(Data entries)
________________

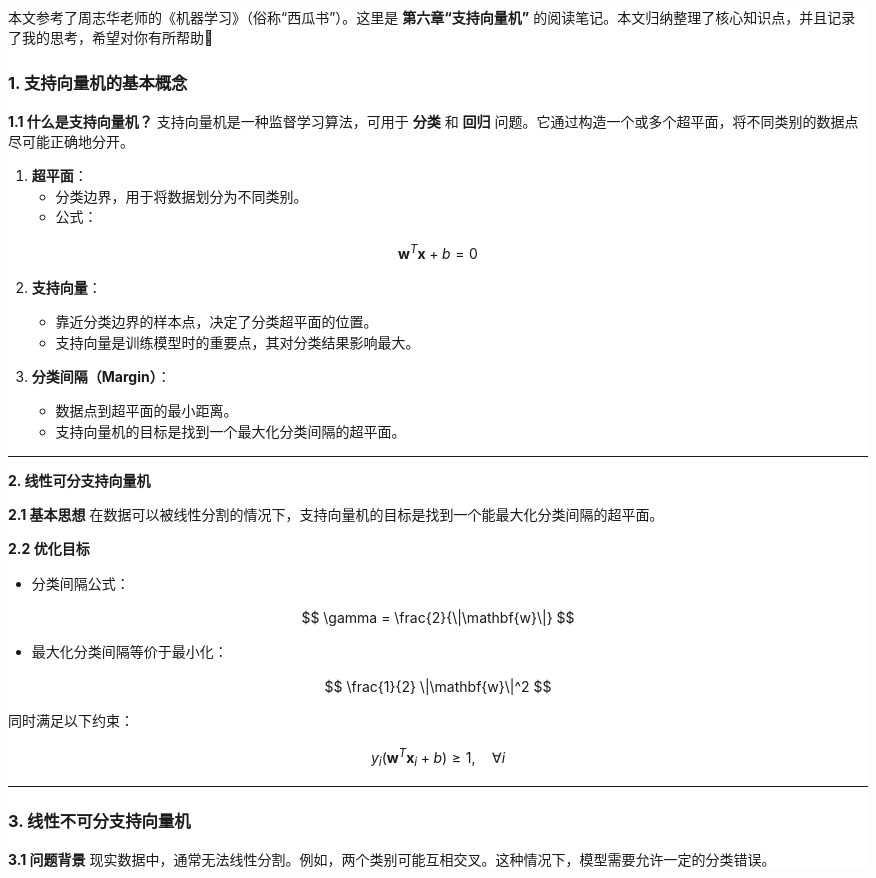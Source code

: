 本文参考了周志华老师的《机器学习》（俗称“西瓜书”）。这里是 **第六章“支持向量机”** 的阅读笔记。本文归纳整理了核心知识点，并且记录了我的思考，希望对你有所帮助🎉

### **1. 支持向量机的基本概念**

 **1.1 什么是支持向量机？**
支持向量机是一种监督学习算法，可用于 **分类** 和 **回归** 问题。它通过构造一个或多个超平面，将不同类别的数据点尽可能正确地分开。

1. **超平面**：
   - 分类边界，用于将数据划分为不同类别。
   - 公式：

$$
\mathbf{w}^T \mathbf{x} + b = 0
$$


2. **支持向量**：
   - 靠近分类边界的样本点，决定了分类超平面的位置。
   - 支持向量是训练模型时的重要点，其对分类结果影响最大。

3. **分类间隔（Margin）**：
   - 数据点到超平面的最小距离。
   - 支持向量机的目标是找到一个最大化分类间隔的超平面。

---

**2. 线性可分支持向量机**

 **2.1 基本思想**
在数据可以被线性分割的情况下，支持向量机的目标是找到一个能最大化分类间隔的超平面。

 **2.2 优化目标**
- 分类间隔公式：

$$
\gamma = \frac{2}{\|\mathbf{w}\|}
$$

- 最大化分类间隔等价于最小化：

$$
\frac{1}{2} \|\mathbf{w}\|^2
$$

同时满足以下约束：

$$
y_i (\mathbf{w}^T \mathbf{x}_i + b) \geq 1, \quad \forall i
$$



---

### **3. 线性不可分支持向量机**

**3.1 问题背景**
现实数据中，通常无法线性分割。例如，两个类别可能互相交叉。这种情况下，模型需要允许一定的分类错误。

________________

Task statement: Look through the records for the string "mathbf". Copy every line that has it.

Result of the task:
\mathbf{w}^T \mathbf{x} + b = 0
\gamma = \frac{2}{\|\mathbf{w}\|}
\frac{1}{2} \|\mathbf{w}\|^2
y_i (\mathbf{w}^T \mathbf{x}_i + b) \geq 1, \quad \forall i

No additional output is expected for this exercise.